7 x 6 x 4.5 cm
AIDS Ring by General Idea is a cast metal ring, which takes as its basis Robert Indiana’s iconic “LOVE” design, appropriating its pop aesthetic, and totalizing, simplistic universal messaging to instead emphasize the severity of the AIDS epidemic that occurred in the 1970s. This visual detournement of Indiana’s sculpture into the form of a ring is an indictment of pop art’s apolitical nature, as well as of its increasingly commodified status. General Idea instead proposes that art’s expansive platform for messaging be used to spread awareness and create accountability for political negligence of the AIDS epidemic.

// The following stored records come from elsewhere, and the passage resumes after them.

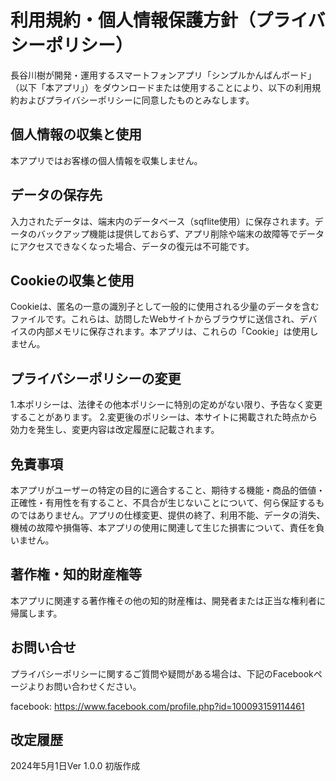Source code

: # 利用規約・個人情報保護方針（プライバシーポリシー）

長谷川樹が開発・運用するスマートフォンアプリ「シンプルかんばんボード」（以下「本アプリ」）をダウンロードまたは使用することにより、以下の利用規約およびプライバシーポリシーに同意したものとみなします。

## 個人情報の収集と使用

本アプリではお客様の個人情報を収集しません。

## データの保存先

入力されたデータは、端末内のデータベース（sqflite使用）に保存されます。データのバックアップ機能は提供しておらず、アプリ削除や端末の故障等でデータにアクセスできなくなった場合、データの復元は不可能です。

## Cookieの収集と使用

Cookieは、匿名の一意の識別子として一般的に使用される少量のデータを含むファイルです。これらは、訪問したWebサイトからブラウザに送信され、デバイスの内部メモリに保存されます。本アプリは、これらの「Cookie」は使用しません。

## プライバシーポリシーの変更

1.本ポリシーは、法律その他本ポリシーに特別の定めがない限り、予告なく変更することがあります。
2.変更後のポリシーは、本サイトに掲載された時点から効力を発生し、変更内容は改定履歴に記載されます。

## 免責事項

本アプリがユーザーの特定の目的に適合すること、期待する機能・商品的価値・正確性・有用性を有すること、不具合が生じないことについて、何ら保証するものではありません。アプリの仕様変更、提供の終了、利用不能、データの消失、機械の故障や損傷等、本アプリの使用に関連して生じた損害について、責任を負いません。

## 著作権・知的財産権等

本アプリに関連する著作権その他の知的財産権は、開発者または正当な権利者に帰属します。

## お問い合せ

プライバシーポリシーに関するご質問や疑問がある場合は、下記のFacebookページよりお問い合わせください。

facebook: https://www.facebook.com/profile.php?id=100093159114461

## 改定履歴

2024年5月1日Ver 1.0.0 初版作成
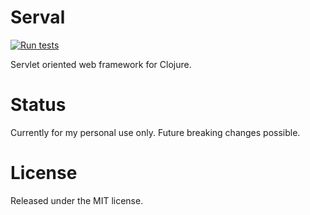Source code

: # Serval

[![Run tests](https://github.com/onionpancakes/serval/actions/workflows/run_tests.yml/badge.svg)](https://github.com/onionpancakes/serval/actions/workflows/run_tests.yml)

Servlet oriented web framework for Clojure.

# Status

Currently for my personal use only. Future breaking changes possible.

# License

Released under the MIT license.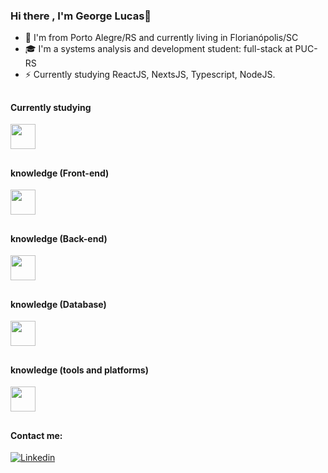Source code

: ### Hi there , I'm George Lucas👋

- 🏦 I'm from Porto Alegre/RS and currently living in Florianópolis/SC
- 🎓 I'm a systems analysis and development student: full-stack at PUC-RS
- ⚡ Currently studying ReactJS, NextsJS, Typescript, NodeJS.

## 
#### Currently studying

<a href="https://skillicons.dev">
  <img src="https://skillicons.dev/icons?i=ts,react,nextjs,nodejs"  widht="40px" height="40px"/>
</a>

##
#### knowledge (Front-end)

<a href="https://skillicons.dev">
  <img src="https://skillicons.dev/icons?i=html,css,js,ts,react,nextjs,nodejs,regex"  widht="40px" height="40px"/>
</a>

##
#### knowledge (Back-end)

<a href="https://skillicons.dev">
  <img src="https://skillicons.dev/icons?i=nodejs,express,js,ts,py,postman"  widht="40px" height="40px"/>
</a>

##
#### knowledge (Database)

<a href="https://skillicons.dev">
  <img src="https://skillicons.dev/icons?i=mongodb,dynamodb"  widht="40px" height="40px"/>
</a>

##
#### knowledge (tools and platforms)

<a href="https://skillicons.dev">
  <img src="https://skillicons.dev/icons?i=figma,aws,dynamodb,git,github,npm,wordpress"  widht="40px" height="40px"/>
</a>

##
#### Contact me:
<p dir="auto"><a href="https://www.linkedin.com/in/george-tonietti-a08978162/" rel="nofollow"><img alt="Linkedin" src="https://camo.githubusercontent.com/ae79b4c8a89e3fceebec08e07fea2ae61c6776b302b3bfe547762f44a1caa029/68747470733a2f2f696d672e736869656c64732e696f2f62616467652f2d6c696e6b6564696e2d2532333030373742353f7374796c653d666f722d7468652d6261646765266c6f676f3d6c696e6b6564696e266c6f676f436f6c6f723d7768697465" data-canonical-src="https://img.shields.io/badge/-linkedin-%230077B5?style=for-the-badge&amp;logo=linkedin&amp;logoColor=white" style="max-width: 100%;"></a></p>

<p>
 
</p>

<!--
**georgetonietti/georgetonietti** is a ✨ _special_ ✨ repository because its `README.md` (this file) appears on your GitHub profile.

Here are some ideas to get you started:

- 🔭 I’m currently working on ...
- 🌱 I’m currently learning ...
- 👯 I’m looking to collaborate on ...
- 🤔 I’m looking for help with ...
- 💬 Ask me about ...
- 📫 How to reach me: ...
- 😄 Pronouns: ...
- ⚡ Fun fact: ...
-->
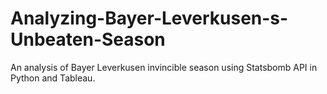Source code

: # Analyzing-Bayer-Leverkusen-s-Unbeaten-Season
An analysis of Bayer Leverkusen invincible season using Statsbomb API in Python and Tableau.
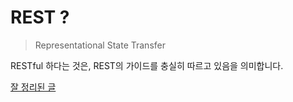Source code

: # REST ?
> Representational State Transfer

RESTful 하다는 것은, REST의 가이드를 충실히 따르고 있음을 의미합니다.

[잘 정리된 글](https://nesoy.github.io/articles/2017-02/REST)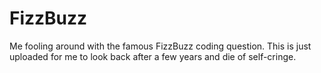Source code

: # FizzBuzz
Me fooling around with the famous FizzBuzz coding question.
This is just uploaded for me to look back after a few years and die of self-cringe.

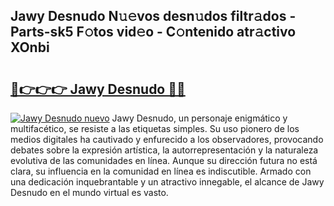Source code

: ## Jawy Desnudo N𝚞𝚎vos desn𝚞dos filtr𝚊dos - Parts-sk5 F𝚘tos vid𝚎o - C𝚘ntenido atr𝚊ctivo XOnbi

# <h2><a href="http://mb30r8.tromn.icu/?c=Jawy+Desnudo">🔗👉👉👉 Jawy Desnudo 🔗🔗</a></h2>

[![Jawy Desnudo nuevo](https://i.imgur.com/pEAQMta.gif)](http://mb30r8.tromn.icu/?c=Jawy+Desnudo)
Jawy Desnudo, un personaje enigmático y multifacético, se resiste a las etiquetas simples. Su uso pionero de los medios digitales ha cautivado y enfurecido a los observadores, provocando debates sobre la expresión artística, la autorrepresentación y la naturaleza evolutiva de las comunidades en línea. Aunque su dirección futura no está clara, su influencia en la comunidad en línea es indiscutible. Armado con una dedicación inquebrantable y un atractivo innegable, el alcance de Jawy Desnudo en el mundo virtual es vasto.
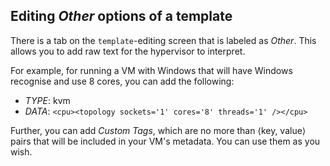 ## Editing _Other_ options of a template

There is a tab on the `template`-editing screen that is labeled as _Other_. This allows you to add raw text for the hypervisor to interpret.

For example, for running a VM with Windows that will have Windows recognise and use 8 cores, you can add the following:

* _TYPE_: kvm
* _DATA_: `<cpu><topology sockets='1' cores='8' threads='1' /></cpu>`

Further, you can add _Custom Tags_, which are no more than ⟨key, value⟩ pairs that will be included in your VM's metadata. You can use them as you wish.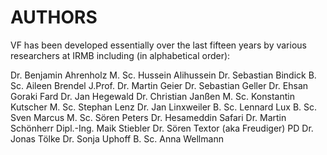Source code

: # AUTHORS
VF has been developed essentially over the last fifteen years by various researchers at IRMB including (in alphabetical order):

Dr. Benjamin Ahrenholz
M. Sc. Hussein Alihussein
Dr. Sebastian Bindick
B. Sc. Aileen Brendel
J.Prof. Dr. Martin Geier
Dr. Sebastian Geller
Dr. Ehsan Goraki Fard
Dr. Jan Hegewald
Dr. Christian Janßen
M. Sc. Konstantin Kutscher
M. Sc. Stephan Lenz
Dr. Jan Linxweiler
B. Sc. Lennard Lux
B. Sc. Sven Marcus
M. Sc. Sören Peters
Dr. Hesameddin Safari
Dr. Martin Schönherr
Dipl.-Ing. Maik Stiebler
Dr. Sören Textor (aka Freudiger)
PD Dr. Jonas Tölke
Dr. Sonja Uphoff
B. Sc. Anna Wellmann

The work equates Indiana’s universal message of love, with the devastating affects of the AIDS epidemic; this is just one of the many iterations of the AIDS image that the collective mobilized across a wide array of objects to generate extensive exposure for their message.

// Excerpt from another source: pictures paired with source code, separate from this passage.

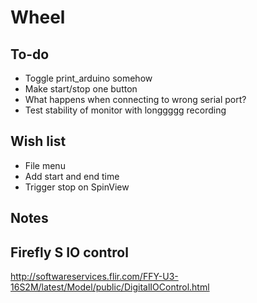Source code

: # Wheel

## To-do

- Toggle print_arduino somehow
- Make start/stop one button
- What happens when connecting to wrong serial port?
- Test stability of monitor with longgggg recording

## Wish list

- File menu
- Add start and end time
- Trigger stop on SpinView

## Notes


## Firefly S IO control
http://softwareservices.flir.com/FFY-U3-16S2M/latest/Model/public/DigitalIOControl.html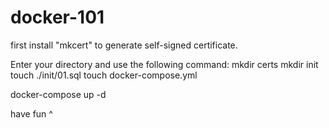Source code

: # docker-101

first install "mkcert" to generate self-signed certificate.

Enter your directory and use the following command:
mkdir certs
mkdir init
touch ./init/01.sql
touch docker-compose.yml

docker-compose up -d 


have fun ^
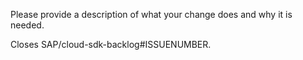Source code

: Please provide a description of what your change does and why it is needed.

Closes SAP/cloud-sdk-backlog#ISSUENUMBER.

<!-- Check List:
* Tests created/adjusted for your changes.
* Release notes updated.
* PR title adheres to [conventional commit guidelines](https://www.conventionalcommits.org).
* If applicable:
  * Documented public API (TypeDoc).
  * Checked that `yarn run doc` still works.
-->
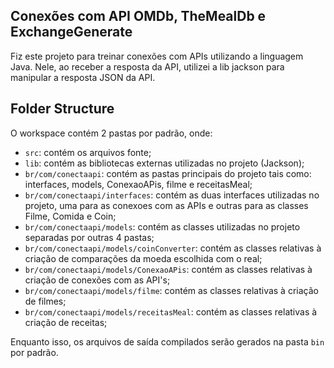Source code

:## Conexões com API OMDb, TheMealDb e ExchangeGenerate

Fiz este projeto para treinar conexões com APIs utilizando a linguagem Java.
Nele, ao receber a resposta da API, utilizei a lib jackson para manipular a resposta JSON da API.

## Folder Structure

O workspace contém 2 pastas por padrão, onde:

- `src`: contém os arquivos fonte;
- `lib`: contém as bibliotecas externas utilizadas no projeto (Jackson);
- `br/com/conectaapi`: contém as pastas principais do projeto tais como: interfaces, models, ConexaoAPis, filme e receitasMeal;
- `br/com/conectaapi/interfaces`: contém as duas interfaces utilizadas no projeto, uma para as conexoes com as APIs e outras para as classes Filme, Comida e Coin;
- `br/com/conectaapi/models`: contém as classes utilizadas no projeto separadas por outras 4 pastas;
- `br/com/conectaapi/models/coinConverter`: contém as classes relativas à criação de comparações da moeda escolhida com o real;
- `br/com/conectaapi/models/ConexaoAPis`: contém as classes relativas à criação de conexões com as API's;
- `br/com/conectaapi/models/filme`: contém as classes relativas à criação de filmes;
- `br/com/conectaapi/models/receitasMeal`: contém as classes relativas à criação de receitas;


Enquanto isso, os arquivos de saída compilados serão gerados na pasta `bin` por padrão.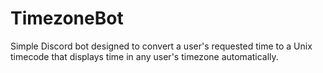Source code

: # TimezoneBot
Simple Discord bot designed to convert a user's requested time to a Unix timecode that displays time in any user's timezone automatically.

The Canadian artist collective General Idea (Felix Partz, Jorge Zontal and AA Bronson), active from 1967-1993, was an instrumental source of early conceptual art through their multidisciplinary practice. Their work often uses conceptual art to critically explore issues such as the myth of the artist, mass media, the body and identity, gender and sexual repression, and the HIV/AIDS epidemic, and in the process, advancing activism. Their AIDS body of work is what they are best known for ; a series of mass-market visualities and practices that drew widespread public attention to the epidemic. The trio often employed humorous approaches that still retained toothy critiques through the production of self-mythology, amongst other strategies. Patz and Zontal died of HIV related illnesses in 1994.